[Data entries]
»»
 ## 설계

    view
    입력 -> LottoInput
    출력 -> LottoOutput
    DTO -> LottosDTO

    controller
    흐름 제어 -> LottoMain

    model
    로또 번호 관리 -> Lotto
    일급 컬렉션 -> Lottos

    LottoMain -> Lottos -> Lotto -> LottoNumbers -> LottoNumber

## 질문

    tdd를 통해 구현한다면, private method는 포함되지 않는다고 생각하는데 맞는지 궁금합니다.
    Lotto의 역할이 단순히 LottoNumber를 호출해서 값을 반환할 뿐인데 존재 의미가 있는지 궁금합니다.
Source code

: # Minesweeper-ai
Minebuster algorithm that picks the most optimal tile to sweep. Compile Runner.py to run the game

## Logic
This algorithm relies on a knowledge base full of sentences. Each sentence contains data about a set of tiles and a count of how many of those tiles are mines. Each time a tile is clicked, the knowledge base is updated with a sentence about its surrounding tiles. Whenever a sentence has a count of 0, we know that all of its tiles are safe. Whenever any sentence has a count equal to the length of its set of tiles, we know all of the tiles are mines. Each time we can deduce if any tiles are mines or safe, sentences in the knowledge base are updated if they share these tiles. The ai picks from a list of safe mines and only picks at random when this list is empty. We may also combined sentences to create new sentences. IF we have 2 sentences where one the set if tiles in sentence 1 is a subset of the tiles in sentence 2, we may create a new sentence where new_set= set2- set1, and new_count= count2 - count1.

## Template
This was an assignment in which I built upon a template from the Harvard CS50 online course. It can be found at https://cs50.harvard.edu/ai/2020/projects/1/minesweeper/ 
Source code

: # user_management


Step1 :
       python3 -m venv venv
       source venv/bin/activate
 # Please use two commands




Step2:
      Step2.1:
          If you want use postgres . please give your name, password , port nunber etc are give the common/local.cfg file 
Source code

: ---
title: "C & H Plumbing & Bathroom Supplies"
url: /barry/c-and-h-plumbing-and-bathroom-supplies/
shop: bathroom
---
««
»»
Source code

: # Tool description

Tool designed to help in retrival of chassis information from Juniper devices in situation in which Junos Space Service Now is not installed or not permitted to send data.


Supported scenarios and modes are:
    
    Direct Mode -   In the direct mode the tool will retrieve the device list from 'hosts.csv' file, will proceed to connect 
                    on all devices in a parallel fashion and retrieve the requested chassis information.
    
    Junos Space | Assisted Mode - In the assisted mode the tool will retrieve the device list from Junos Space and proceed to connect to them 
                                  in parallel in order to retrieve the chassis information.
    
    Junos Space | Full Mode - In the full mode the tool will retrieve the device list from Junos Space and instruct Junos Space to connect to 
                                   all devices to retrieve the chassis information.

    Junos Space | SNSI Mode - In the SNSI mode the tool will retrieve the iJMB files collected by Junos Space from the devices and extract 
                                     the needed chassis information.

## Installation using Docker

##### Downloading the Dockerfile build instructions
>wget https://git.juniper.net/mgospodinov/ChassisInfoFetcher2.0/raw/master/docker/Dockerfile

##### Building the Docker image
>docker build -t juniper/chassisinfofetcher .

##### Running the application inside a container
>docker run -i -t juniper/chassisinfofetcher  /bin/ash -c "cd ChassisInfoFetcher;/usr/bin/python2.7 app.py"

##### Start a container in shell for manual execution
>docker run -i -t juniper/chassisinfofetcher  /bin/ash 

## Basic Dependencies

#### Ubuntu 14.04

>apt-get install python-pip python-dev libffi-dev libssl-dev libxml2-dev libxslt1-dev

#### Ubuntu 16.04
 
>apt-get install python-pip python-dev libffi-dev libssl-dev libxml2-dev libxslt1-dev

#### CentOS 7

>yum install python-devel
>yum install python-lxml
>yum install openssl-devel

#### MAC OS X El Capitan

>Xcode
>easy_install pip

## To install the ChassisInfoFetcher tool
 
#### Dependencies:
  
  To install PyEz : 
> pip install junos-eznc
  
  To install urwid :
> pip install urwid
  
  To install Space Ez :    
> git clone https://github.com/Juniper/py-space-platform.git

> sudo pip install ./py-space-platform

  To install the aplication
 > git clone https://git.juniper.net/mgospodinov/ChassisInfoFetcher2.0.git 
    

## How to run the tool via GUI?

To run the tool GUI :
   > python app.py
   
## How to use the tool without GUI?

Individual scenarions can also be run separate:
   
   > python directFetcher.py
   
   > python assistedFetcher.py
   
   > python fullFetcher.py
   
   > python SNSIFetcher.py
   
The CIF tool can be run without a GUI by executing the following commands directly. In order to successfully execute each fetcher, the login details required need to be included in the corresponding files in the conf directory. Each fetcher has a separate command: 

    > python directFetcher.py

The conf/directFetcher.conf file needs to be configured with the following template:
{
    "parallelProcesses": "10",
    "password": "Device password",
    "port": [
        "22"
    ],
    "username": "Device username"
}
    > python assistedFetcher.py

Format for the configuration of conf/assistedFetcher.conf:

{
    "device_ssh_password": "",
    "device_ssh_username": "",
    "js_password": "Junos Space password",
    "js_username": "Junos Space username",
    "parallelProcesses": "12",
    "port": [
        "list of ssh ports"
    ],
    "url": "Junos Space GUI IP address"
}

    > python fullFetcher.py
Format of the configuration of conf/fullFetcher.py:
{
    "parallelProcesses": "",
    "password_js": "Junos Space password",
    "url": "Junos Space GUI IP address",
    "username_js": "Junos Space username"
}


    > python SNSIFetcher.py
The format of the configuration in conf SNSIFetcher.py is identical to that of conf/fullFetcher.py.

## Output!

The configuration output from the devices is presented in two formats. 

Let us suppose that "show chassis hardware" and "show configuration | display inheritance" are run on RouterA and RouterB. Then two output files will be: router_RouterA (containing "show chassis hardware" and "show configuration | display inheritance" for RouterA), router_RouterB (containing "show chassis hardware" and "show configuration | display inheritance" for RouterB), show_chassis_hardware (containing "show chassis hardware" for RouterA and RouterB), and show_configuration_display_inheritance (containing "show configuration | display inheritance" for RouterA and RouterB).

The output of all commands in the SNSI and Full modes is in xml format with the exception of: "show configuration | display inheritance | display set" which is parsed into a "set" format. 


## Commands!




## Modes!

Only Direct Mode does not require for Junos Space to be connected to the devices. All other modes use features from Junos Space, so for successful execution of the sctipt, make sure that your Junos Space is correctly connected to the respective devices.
««
»»
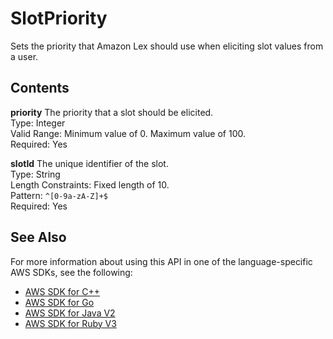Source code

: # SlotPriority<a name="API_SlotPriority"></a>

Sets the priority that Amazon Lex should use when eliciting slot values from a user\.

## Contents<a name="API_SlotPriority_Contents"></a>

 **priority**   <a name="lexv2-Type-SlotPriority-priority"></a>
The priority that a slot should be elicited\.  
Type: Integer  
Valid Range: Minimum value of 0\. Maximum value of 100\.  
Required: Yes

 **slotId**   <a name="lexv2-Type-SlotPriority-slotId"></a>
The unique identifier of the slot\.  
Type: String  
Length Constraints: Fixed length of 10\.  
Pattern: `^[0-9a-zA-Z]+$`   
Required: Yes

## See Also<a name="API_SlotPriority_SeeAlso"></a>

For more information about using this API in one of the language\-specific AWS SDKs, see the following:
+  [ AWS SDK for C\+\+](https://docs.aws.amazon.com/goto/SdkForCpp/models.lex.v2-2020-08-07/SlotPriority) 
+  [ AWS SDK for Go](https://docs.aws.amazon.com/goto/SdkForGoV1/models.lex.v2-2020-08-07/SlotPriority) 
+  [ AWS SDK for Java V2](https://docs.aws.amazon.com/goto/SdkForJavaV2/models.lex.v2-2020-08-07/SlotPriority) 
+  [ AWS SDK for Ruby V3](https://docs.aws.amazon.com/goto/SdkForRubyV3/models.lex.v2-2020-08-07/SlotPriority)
««
### Task directions
Reproduce every line of the records containing the string "venv".

### Exercise response
       python3 -m venv venv
       source venv/bin/activate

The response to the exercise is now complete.